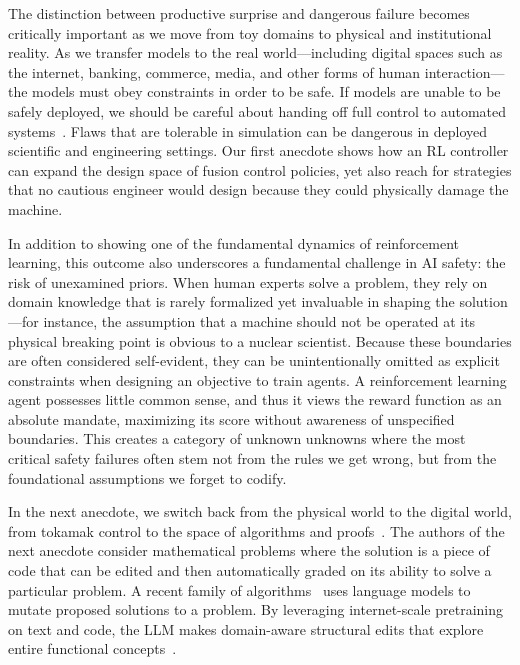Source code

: \documentclass[10pt]{article}
\def\citep#1{}%
\begin{document}
The distinction between productive surprise and dangerous failure becomes critically important as we move from toy domains to physical and institutional reality.  
As we transfer models to the real world---including digital spaces such as the internet, banking, commerce, media, and other forms of human interaction---the models must obey constraints in order to be safe.
If models are unable to be safely deployed, we should be careful about handing off full control to automated systems~\citep{Bengio2024risk}. 
Flaws that are tolerable in simulation can be dangerous in deployed scientific and engineering settings. 
Our first anecdote shows how an RL controller can expand the design space of fusion control policies, yet also reach for strategies that no cautious engineer would design because they could physically damage the machine.



In addition to showing one of the fundamental dynamics of reinforcement learning, this outcome also underscores a fundamental challenge in AI safety: the risk of unexamined priors. 
When human experts solve a problem, they rely on domain knowledge that is rarely formalized yet invaluable in shaping the solution---for instance, the assumption that a machine should not be operated at its physical breaking point is obvious to a nuclear scientist.
Because these boundaries are often considered self-evident, they can be unintentionally omitted as explicit constraints when designing an objective to train agents.
A reinforcement learning agent possesses little common sense, and thus it views the reward function as an absolute mandate, maximizing its score without awareness of unspecified boundaries.
This creates a category of unknown unknowns where the most critical safety failures often stem not from the rules we get wrong, but from the foundational assumptions we forget to codify.

In the next anecdote, we switch back from the physical world to the digital world, from tokamak control to the space of algorithms and proofs~\citep{Wang2023ai4science, Hubert2025}.
The authors of the next anecdote consider mathematical problems where the solution is a piece of code that can be edited and then automatically graded on its ability to solve a particular problem.
A recent family of algorithms~\citep{lehman2022evolutionlargemodels} uses language models to mutate proposed solutions to a problem. 
By leveraging internet-scale pretraining on text and code, the LLM makes domain-aware structural edits that explore entire functional concepts~\citep{hemberg2024evolvingcodelargelanguage}.
\end{document}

****

# Task statement:
For each line in the material above that contains the string "should", make a copy.

# Response to this task:
If models are unable to be safely deployed, we should be careful about handing off full control to automated systems~\citep{Bengio2024risk}. 
When human experts solve a problem, they rely on domain knowledge that is rarely formalized yet invaluable in shaping the solution---for instance, the assumption that a machine should not be operated at its physical breaking point is obvious to a nuclear scientist.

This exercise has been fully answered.